Unfortunately i was unable to do the same via MVVM with an observables and a property change event raise but my solution is working, a little bit late i'll edit answer and post a link to video with demo of how all this works.

Full example could be found in github repo.

P.S. @Tarazed, thanks for attempts to help me to solve this issue.

7
Tarazed On

You aren't utilizing the ObservableCollection correctly. The point of an observable collection is to allow it to notify when it's contents change, but you are replacing it with an entirely new collection every time you re-enumerate by changing the holding property itself.
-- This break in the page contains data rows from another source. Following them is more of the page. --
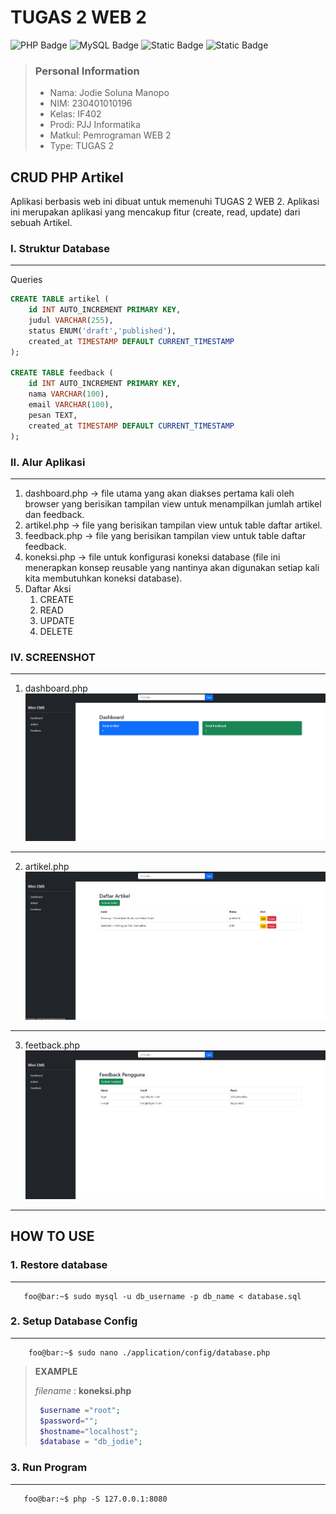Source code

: # TUGAS 2 WEB 2
![PHP Badge](https://img.shields.io/badge/PHP-777BB4?logo=php&logoColor=fff&style=flat)
![MySQL Badge](https://img.shields.io/badge/MySQL-4479A1?logo=mysql&logoColor=fff&style=flat)
![Static Badge](https://img.shields.io/badge/JodieSolunaManopo-230401010196-blue?style=flat&color=orange)
![Static Badge](https://img.shields.io/badge/WEB2-IF402-blue?style=flat&labelColor=green)

> ### Personal Information
> * Nama: Jodie Soluna Manopo
> * NIM: 230401010196
> * Kelas: IF402
> * Prodi: PJJ Informatika
> * Matkul: Pemrograman WEB 2
> * Type: TUGAS 2

## CRUD PHP Artikel
Aplikasi berbasis web ini dibuat untuk memenuhi TUGAS 2 WEB 2. Aplikasi ini merupakan aplikasi yang mencakup fitur (create, read, update) dari sebuah Artikel.

### I. Struktur Database
---
Queries
```sql
CREATE TABLE artikel (
    id INT AUTO_INCREMENT PRIMARY KEY,
    judul VARCHAR(255),
    status ENUM('draft','published'),
    created_at TIMESTAMP DEFAULT CURRENT_TIMESTAMP
);

CREATE TABLE feedback (
    id INT AUTO_INCREMENT PRIMARY KEY,
    nama VARCHAR(100),
    email VARCHAR(100),
    pesan TEXT,
    created_at TIMESTAMP DEFAULT CURRENT_TIMESTAMP
);
```

### II. Alur Aplikasi
---
1. dashboard.php -> file utama yang akan diakses pertama kali oleh browser yang berisikan tampilan view untuk menampilkan jumlah artikel dan feedback.
2. artikel.php -> file yang berisikan tampilan view untuk table daftar artikel.
3. feedback.php -> file yang berisikan tampilan view untuk table daftar feedback.
4. koneksi.php -> file untuk konfigurasi koneksi database (file ini menerapkan konsep reusable yang nantinya akan digunakan setiap kali kita membutuhkan koneksi database).
5. Daftar Aksi
    1. CREATE
    2. READ
    3. UPDATE
    4. DELETE

### IV. SCREENSHOT
---
1. dashboard.php
    ![daftar_tamu](screenshots/dashboard.png)
---
2. artikel.php
    ![daftar_tamu](screenshots/artikel.png)
---
3. feetback.php
    ![form_tamu](screenshots/feedback.png)
---
## HOW TO USE
### 1. Restore database
---
```console
   foo@bar:~$ sudo mysql -u db_username -p db_name < database.sql
```
### 2. Setup Database Config
---
```console
    foo@bar:~$ sudo nano ./application/config/database.php
```

> **EXAMPLE**
>
> *filename* : **koneksi.php**
>
>   ```php
>    $username ="root";
>    $password="";
>    $hostname="localhost";
>    $database = "db_jodie"; 
>   ```


### 3. Run Program
---
```console
   foo@bar:~$ php -S 127.0.0.1:8080
```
Consider clearing the list and re-adding. Using this approach I recommend removing the setter on your Ports property, make it read-only unless you have a good reason to change it.

Below is a brute force approach, with some creativity you could filter just the ones that have changed, I'll leave that to you.

public void ReEnumeratePorts()
{
    Ports.Clear();
    var newPorts = Rs232PortsEnumerator.GetAvailablePorts();
    foreach (string port in newPorts)
    {
        Ports.Add(port);
    }
    // Set selected item, no need to raise property changed events here.
}

Truthfully, I'm not seeing why the original method didn't work at a glacne. It should have raised INotifyPropertyChanged and updated anyway. But it's not an efficient design creating a new object every time and throwing stuff off to the garbage collector needlessly, so I would remove that design anyway.